Required work
Go through the records, and copy each line in which the string "being" is present.

(Stored data)
══════
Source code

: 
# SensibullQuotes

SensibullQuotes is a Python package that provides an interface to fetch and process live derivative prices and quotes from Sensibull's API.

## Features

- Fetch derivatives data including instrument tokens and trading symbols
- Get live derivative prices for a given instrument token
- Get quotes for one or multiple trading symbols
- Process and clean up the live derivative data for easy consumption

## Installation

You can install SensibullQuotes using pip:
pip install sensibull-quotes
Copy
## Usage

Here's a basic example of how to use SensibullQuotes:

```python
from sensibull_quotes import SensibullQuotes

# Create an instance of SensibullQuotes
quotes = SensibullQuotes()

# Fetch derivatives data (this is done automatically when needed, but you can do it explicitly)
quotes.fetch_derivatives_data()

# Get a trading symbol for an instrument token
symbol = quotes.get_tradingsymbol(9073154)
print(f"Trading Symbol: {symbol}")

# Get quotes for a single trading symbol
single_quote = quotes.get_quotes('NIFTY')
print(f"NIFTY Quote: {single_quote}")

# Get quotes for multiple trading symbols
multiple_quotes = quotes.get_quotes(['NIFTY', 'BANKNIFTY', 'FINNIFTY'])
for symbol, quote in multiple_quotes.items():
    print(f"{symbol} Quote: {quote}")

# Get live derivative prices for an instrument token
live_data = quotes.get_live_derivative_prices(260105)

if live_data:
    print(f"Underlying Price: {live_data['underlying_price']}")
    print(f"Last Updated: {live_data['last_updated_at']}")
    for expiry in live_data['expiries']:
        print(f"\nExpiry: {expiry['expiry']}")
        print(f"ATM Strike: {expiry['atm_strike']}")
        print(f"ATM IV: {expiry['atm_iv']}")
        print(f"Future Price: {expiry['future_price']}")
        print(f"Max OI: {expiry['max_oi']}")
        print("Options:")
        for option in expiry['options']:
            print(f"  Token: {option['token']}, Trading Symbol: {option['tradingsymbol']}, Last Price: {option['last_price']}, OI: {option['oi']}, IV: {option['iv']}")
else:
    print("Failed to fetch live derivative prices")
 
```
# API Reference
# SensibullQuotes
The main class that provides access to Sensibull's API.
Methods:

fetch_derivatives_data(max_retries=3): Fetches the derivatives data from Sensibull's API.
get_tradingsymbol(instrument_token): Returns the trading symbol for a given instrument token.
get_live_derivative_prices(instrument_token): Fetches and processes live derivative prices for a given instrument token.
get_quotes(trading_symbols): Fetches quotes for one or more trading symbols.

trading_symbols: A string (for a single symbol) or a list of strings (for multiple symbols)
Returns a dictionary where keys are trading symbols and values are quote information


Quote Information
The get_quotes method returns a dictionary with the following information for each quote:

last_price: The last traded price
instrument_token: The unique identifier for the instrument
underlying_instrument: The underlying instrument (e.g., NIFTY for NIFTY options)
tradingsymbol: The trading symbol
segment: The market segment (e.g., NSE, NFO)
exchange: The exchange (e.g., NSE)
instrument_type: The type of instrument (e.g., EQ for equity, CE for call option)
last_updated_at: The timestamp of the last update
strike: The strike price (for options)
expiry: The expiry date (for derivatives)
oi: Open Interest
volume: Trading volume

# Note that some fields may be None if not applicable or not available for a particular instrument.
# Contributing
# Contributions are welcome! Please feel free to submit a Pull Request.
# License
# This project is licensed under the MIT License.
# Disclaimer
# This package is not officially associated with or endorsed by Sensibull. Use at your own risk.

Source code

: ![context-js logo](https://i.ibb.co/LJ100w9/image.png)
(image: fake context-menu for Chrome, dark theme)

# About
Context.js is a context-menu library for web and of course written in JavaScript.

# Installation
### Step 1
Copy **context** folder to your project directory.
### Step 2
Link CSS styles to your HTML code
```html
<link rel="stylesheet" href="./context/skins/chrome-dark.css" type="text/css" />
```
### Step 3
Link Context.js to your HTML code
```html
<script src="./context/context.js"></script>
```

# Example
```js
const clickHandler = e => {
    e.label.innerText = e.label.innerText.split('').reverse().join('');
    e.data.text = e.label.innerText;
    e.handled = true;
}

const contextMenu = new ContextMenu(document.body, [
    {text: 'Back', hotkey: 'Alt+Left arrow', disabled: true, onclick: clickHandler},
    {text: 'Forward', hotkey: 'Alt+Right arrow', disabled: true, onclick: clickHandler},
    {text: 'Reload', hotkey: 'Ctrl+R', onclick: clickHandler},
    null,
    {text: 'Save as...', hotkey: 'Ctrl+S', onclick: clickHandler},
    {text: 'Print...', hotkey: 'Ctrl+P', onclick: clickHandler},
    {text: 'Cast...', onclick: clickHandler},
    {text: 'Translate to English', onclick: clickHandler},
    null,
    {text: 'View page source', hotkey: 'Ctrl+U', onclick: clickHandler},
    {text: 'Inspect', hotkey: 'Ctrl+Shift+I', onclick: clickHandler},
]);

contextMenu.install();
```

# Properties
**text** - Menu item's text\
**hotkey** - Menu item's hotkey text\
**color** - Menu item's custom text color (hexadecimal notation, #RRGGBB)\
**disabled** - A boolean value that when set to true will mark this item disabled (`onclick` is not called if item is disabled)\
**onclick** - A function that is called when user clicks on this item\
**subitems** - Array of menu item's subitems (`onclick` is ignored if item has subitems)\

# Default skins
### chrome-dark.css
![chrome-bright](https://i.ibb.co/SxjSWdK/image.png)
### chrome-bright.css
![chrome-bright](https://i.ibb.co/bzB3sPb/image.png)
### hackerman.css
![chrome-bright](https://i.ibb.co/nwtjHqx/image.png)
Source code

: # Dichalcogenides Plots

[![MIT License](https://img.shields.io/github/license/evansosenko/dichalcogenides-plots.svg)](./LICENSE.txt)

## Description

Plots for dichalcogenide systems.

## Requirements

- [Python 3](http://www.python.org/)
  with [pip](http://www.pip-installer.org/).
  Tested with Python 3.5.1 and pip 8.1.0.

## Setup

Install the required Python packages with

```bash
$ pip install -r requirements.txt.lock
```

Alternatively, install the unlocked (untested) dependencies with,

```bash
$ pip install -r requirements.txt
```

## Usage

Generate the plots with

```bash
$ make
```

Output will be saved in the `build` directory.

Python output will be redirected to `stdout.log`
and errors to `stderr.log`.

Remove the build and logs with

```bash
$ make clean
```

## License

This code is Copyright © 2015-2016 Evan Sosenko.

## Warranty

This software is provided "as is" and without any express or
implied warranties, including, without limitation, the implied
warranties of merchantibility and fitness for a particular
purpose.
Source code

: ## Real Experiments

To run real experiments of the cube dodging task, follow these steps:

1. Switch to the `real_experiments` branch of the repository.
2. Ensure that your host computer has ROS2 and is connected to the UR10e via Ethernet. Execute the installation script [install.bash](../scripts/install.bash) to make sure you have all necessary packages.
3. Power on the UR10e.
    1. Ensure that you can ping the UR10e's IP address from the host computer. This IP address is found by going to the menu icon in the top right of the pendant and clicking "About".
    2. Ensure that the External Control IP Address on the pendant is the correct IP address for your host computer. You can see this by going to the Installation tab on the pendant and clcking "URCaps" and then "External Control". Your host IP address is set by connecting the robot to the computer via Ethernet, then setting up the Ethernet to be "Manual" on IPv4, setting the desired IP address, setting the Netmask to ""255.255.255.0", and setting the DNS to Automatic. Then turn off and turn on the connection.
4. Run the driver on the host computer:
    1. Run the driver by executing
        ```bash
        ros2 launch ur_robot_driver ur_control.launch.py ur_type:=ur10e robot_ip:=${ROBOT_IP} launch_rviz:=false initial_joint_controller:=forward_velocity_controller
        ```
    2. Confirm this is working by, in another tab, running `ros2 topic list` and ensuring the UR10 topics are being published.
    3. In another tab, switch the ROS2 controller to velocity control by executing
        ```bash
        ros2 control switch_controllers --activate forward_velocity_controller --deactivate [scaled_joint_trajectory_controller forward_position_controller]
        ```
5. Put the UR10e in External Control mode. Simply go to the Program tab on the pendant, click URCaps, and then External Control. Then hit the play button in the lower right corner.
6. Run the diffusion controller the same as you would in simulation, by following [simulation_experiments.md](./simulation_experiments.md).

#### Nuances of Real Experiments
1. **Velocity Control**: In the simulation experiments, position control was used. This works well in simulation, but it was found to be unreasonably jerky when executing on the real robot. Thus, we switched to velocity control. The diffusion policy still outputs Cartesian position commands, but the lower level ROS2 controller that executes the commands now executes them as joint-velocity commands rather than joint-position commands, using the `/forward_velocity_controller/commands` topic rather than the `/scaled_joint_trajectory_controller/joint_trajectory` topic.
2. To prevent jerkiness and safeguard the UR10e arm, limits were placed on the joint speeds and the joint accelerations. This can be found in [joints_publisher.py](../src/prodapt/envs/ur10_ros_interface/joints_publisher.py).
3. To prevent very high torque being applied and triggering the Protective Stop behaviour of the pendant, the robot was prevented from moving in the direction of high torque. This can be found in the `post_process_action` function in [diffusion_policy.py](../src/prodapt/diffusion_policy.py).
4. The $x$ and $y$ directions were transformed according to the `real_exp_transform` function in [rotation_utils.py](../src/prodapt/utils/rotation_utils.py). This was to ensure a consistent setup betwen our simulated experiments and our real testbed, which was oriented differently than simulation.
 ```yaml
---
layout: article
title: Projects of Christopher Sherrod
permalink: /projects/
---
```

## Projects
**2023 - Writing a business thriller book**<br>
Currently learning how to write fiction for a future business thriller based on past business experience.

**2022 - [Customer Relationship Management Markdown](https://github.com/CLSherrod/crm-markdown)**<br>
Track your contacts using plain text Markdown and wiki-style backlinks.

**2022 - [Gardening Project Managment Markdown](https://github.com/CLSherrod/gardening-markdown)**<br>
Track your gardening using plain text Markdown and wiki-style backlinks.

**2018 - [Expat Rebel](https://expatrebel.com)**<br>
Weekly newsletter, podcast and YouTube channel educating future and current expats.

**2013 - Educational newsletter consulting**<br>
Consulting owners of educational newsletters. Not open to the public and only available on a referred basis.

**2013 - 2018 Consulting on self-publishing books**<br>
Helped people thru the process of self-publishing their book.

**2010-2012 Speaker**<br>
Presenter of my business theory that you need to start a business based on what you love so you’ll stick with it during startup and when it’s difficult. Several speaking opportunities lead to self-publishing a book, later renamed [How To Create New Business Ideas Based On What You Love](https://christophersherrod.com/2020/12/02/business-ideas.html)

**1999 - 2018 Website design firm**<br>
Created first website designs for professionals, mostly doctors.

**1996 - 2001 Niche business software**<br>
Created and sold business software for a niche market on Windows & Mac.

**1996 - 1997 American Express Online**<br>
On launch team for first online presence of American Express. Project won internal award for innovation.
══════
Response area
    2. Confirm this is working by, in another tab, running `ros2 topic list` and ensuring the UR10 topics are being published.
3. To prevent very high torque being applied and triggering the Protective Stop behaviour of the pendant, the robot was prevented from moving in the direction of high torque. This can be found in the `post_process_action` function in [diffusion_policy.py](../src/prodapt/diffusion_policy.py).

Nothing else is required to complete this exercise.